=== Begin Enclosure ===
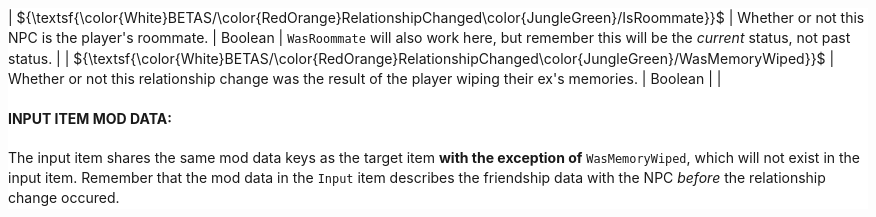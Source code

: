 | $`{\textsf{\color{White}BETAS/\color{RedOrange}RelationshipChanged\color{JungleGreen}/IsRoommate}}`$       |                                       Whether or not this NPC is the player's roommate.                                       | Boolean | `WasRoommate` will also work here, but remember this will be the _current_ status, not past status. |
| $`{\textsf{\color{White}BETAS/\color{RedOrange}RelationshipChanged\color{JungleGreen}/WasMemoryWiped}}`$   |               Whether or not this relationship change was the result of the player wiping their ex's memories.                | Boolean |                                                                                                     |
<br>

#### INPUT ITEM MOD DATA:
The input item shares the same mod data keys as the target item **with the exception of** `WasMemoryWiped`, which will not exist in the input item. Remember that the mod data in the `Input` item describes the friendship data with the NPC _before_ the relationship change occured.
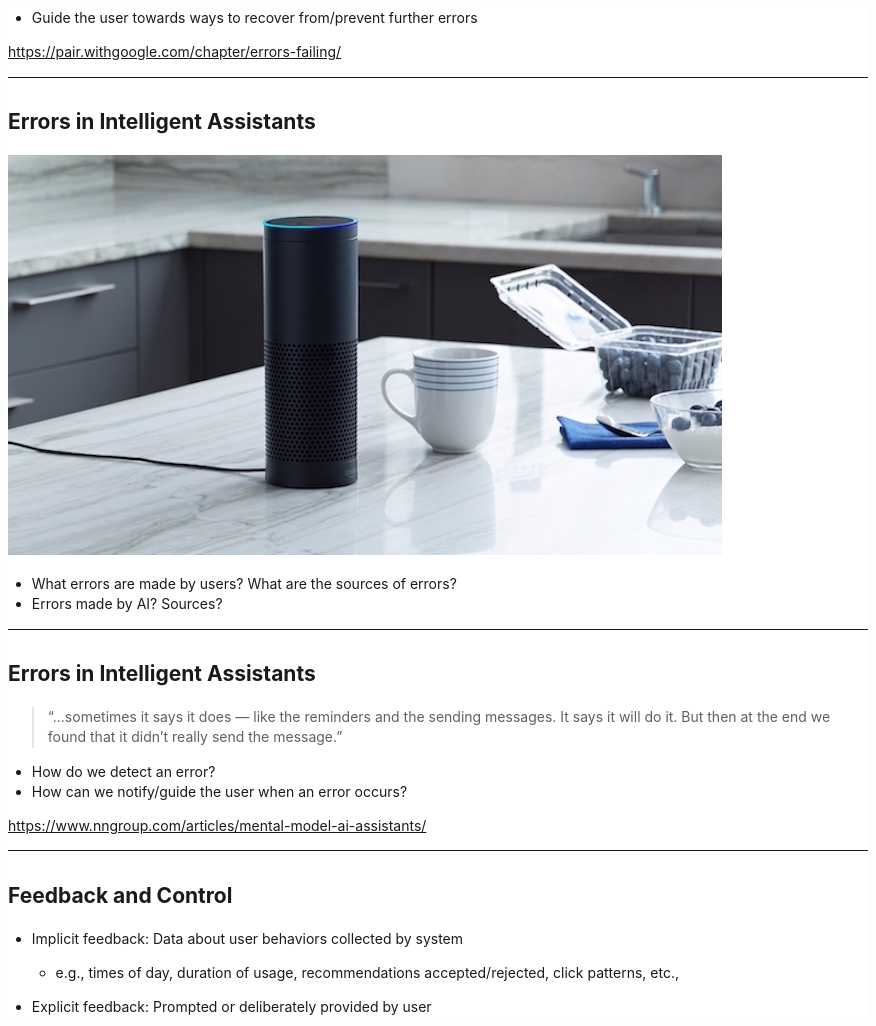* Guide the user towards ways to recover from/prevent further errors



https://pair.withgoogle.com/chapter/errors-failing/

----
## Errors in Intelligent Assistants

![](echo.jpg)

* What errors are made by users? What are the sources of errors?
* Errors made by AI? Sources?

----
## Errors in Intelligent Assistants

> “...sometimes it says it does — like the reminders and the sending messages. It says it will do it. But then at the end we found that it didn’t really send the message.”

* How do we detect an error?
* How can we notify/guide the user when an error occurs?



https://www.nngroup.com/articles/mental-model-ai-assistants/

----
## Feedback and Control

* Implicit feedback: Data about user behaviors collected by system

  * e.g., times of day, duration of usage, 
    recommendations accepted/rejected, click patterns, etc.,
* Explicit feedback: Prompted or deliberately provided by user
=== End Enclosure ===
Output the listing word for word. Drop the pictures.

Source code

: | $`{\textsf{\color{White}BETAS/\color{RedOrange}RelationshipChanged\color{JungleGreen}/IsRoommate}}`$       |                                       Whether or not this NPC is the player's roommate.                                       | Boolean | `WasRoommate` will also work here, but remember this will be the _current_ status, not past status. |
| $`{\textsf{\color{White}BETAS/\color{RedOrange}RelationshipChanged\color{JungleGreen}/WasMemoryWiped}}`$   |               Whether or not this relationship change was the result of the player wiping their ex's memories.                | Boolean |                                                                                                     |
<br>

#### INPUT ITEM MOD DATA:
The input item shares the same mod data keys as the target item **with the exception of** `WasMemoryWiped`, which will not exist in the input item. Remember that the mod data in the `Input` item describes the friendship data with the NPC _before_ the relationship change occured.
* Guide the user towards ways to recover from/prevent further errors



https://pair.withgoogle.com/chapter/errors-failing/

----
## Errors in Intelligent Assistants

![](echo.jpg)

* What errors are made by users? What are the sources of errors?
* Errors made by AI? Sources?

----
## Errors in Intelligent Assistants

> “...sometimes it says it does — like the reminders and the sending messages. It says it will do it. But then at the end we found that it didn’t really send the message.”

* How do we detect an error?
* How can we notify/guide the user when an error occurs?



https://www.nngroup.com/articles/mental-model-ai-assistants/

----
## Feedback and Control

* Implicit feedback: Data about user behaviors collected by system

  * e.g., times of day, duration of usage, 
    recommendations accepted/rejected, click patterns, etc.,
* Explicit feedback: Prompted or deliberately provided by user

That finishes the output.